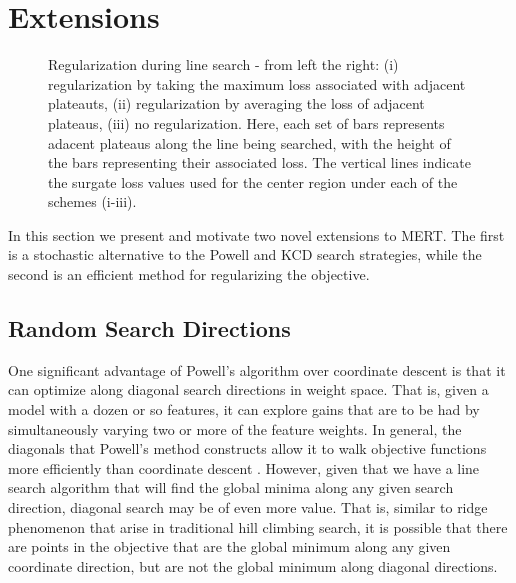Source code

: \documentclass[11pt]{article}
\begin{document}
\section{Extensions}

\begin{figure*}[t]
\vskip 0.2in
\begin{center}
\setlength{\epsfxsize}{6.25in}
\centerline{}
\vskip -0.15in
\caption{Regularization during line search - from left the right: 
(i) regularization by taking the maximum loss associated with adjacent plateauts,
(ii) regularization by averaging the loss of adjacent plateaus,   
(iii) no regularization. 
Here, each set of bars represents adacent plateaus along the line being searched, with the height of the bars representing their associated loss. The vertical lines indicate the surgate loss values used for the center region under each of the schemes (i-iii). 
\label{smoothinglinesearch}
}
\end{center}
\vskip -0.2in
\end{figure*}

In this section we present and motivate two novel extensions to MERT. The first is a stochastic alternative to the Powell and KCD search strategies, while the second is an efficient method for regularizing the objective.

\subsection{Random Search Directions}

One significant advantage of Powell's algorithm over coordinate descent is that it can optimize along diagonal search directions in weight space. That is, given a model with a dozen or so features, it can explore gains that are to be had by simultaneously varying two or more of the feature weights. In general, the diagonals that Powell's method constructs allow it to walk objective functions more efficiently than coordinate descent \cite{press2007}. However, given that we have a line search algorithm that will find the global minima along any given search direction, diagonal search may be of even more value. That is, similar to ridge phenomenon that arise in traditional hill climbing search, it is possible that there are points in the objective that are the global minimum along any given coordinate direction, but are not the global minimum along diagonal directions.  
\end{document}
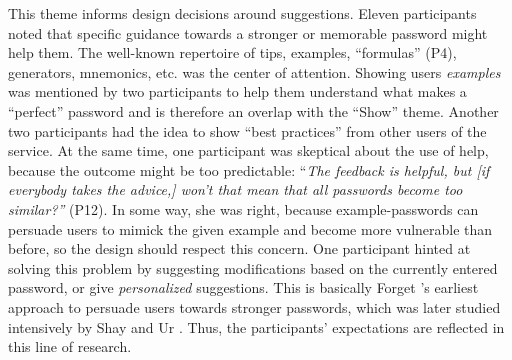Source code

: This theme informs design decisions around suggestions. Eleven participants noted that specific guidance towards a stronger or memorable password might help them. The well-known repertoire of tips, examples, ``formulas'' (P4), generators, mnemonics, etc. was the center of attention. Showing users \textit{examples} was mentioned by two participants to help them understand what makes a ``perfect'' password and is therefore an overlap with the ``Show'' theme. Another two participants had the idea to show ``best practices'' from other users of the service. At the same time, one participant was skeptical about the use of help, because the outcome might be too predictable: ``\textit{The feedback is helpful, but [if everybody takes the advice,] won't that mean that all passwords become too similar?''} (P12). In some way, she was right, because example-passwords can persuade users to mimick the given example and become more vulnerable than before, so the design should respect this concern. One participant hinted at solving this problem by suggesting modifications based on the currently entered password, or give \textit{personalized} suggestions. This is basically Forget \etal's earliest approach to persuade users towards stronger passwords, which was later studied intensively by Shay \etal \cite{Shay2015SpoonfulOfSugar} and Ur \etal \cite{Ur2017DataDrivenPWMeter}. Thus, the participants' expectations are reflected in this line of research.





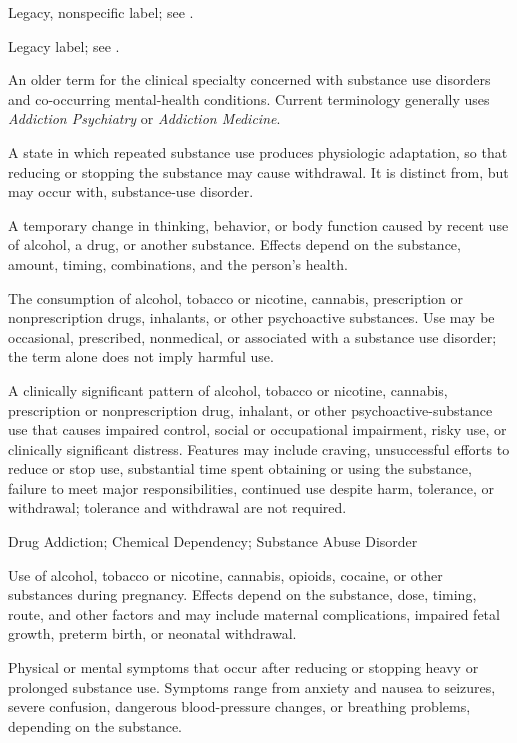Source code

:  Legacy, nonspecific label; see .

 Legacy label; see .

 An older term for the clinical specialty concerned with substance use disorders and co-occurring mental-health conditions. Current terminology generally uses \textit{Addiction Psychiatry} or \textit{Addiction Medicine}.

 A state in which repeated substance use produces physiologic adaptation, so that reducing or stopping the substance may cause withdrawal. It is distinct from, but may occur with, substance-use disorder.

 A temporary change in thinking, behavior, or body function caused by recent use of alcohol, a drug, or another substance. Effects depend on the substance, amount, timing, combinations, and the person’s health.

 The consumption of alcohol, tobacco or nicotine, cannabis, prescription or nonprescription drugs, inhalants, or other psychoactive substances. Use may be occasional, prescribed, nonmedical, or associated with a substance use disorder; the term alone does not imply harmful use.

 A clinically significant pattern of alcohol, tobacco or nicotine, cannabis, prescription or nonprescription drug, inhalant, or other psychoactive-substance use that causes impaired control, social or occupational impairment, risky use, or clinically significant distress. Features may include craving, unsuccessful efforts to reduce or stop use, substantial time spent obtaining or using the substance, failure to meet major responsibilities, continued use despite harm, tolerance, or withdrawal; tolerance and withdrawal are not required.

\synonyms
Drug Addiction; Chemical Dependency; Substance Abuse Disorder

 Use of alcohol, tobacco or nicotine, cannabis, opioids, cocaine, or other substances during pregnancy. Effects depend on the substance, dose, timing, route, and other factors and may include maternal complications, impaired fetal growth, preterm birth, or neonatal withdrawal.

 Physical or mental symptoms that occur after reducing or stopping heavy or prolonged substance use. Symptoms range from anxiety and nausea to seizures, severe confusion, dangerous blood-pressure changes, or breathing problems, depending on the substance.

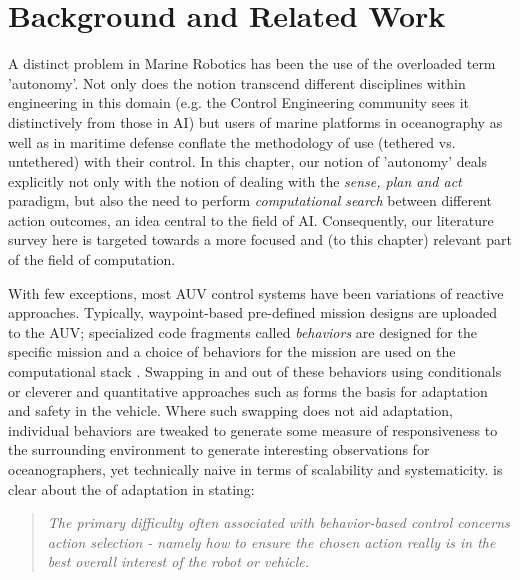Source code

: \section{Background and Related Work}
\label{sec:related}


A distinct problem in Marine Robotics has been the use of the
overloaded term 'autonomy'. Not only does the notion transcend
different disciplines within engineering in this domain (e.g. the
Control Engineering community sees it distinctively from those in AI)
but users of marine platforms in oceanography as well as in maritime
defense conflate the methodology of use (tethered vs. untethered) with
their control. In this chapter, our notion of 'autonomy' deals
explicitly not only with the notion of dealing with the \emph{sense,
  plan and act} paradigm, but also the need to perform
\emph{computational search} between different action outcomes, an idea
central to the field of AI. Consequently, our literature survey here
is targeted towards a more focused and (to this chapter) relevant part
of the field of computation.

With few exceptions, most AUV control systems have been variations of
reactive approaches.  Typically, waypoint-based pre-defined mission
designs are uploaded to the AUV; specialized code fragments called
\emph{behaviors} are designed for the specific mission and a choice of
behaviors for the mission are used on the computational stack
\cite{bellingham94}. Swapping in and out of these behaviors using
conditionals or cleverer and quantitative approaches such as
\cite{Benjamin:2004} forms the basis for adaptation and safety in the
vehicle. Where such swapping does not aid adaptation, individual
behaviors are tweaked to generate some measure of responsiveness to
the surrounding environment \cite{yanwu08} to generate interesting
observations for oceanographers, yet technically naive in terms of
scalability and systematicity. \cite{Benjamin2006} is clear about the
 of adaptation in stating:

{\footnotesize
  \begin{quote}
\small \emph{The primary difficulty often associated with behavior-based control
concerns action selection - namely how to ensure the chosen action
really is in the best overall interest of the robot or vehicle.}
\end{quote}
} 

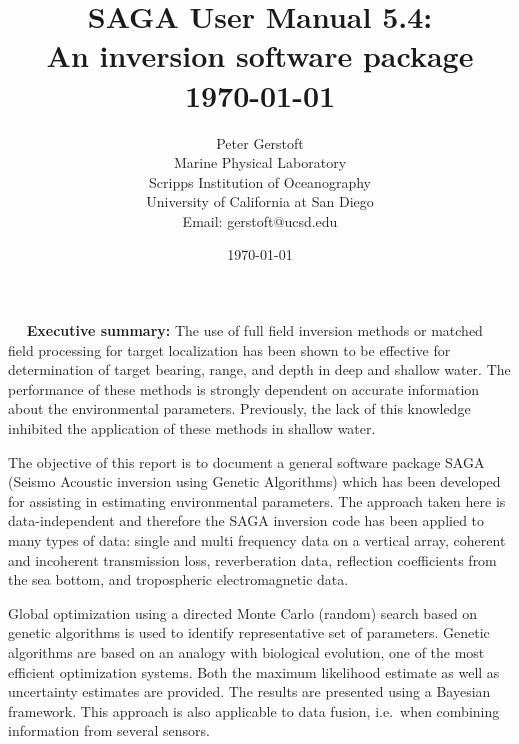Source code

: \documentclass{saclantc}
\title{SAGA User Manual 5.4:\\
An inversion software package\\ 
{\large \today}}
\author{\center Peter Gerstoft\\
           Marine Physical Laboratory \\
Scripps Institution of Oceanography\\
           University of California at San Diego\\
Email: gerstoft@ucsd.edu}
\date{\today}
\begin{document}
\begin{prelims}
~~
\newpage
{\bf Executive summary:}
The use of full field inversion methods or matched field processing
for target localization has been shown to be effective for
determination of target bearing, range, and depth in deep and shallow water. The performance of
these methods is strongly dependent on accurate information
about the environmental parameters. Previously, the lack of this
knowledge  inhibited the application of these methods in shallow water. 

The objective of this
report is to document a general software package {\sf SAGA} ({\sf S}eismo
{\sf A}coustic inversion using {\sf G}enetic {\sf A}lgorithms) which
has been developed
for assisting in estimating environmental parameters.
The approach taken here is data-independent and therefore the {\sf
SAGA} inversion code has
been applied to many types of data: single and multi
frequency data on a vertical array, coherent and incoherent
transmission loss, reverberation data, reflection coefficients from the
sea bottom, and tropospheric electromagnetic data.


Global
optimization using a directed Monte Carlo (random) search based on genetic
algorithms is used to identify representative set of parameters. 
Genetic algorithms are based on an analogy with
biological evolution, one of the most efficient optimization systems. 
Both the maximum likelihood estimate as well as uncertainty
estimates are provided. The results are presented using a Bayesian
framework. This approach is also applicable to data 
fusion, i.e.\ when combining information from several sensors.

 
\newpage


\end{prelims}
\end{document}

════════

Problem statement ▸
Using the data above, print only the lines starting at the one with "with behavior-based control" and ending at the one with "these methods is", exactly as they stand, minus the pictures.

The answer ▸
\small \emph{The primary difficulty often associated with behavior-based control
concerns action selection - namely how to ensure the chosen action
really is in the best overall interest of the robot or vehicle.}
\end{quote}
} 

Source code

: \documentclass{saclantc}
\title{SAGA User Manual 5.4:\\
An inversion software package\\ 
{\large \today}}
\author{\center Peter Gerstoft\\
           Marine Physical Laboratory \\
Scripps Institution of Oceanography\\
           University of California at San Diego\\
Email: gerstoft@ucsd.edu}
\date{\today}
\begin{document}
\begin{prelims}
~~
\newpage
{\bf Executive summary:}
The use of full field inversion methods or matched field processing
for target localization has been shown to be effective for
determination of target bearing, range, and depth in deep and shallow water. The performance of
these methods is strongly dependent on accurate information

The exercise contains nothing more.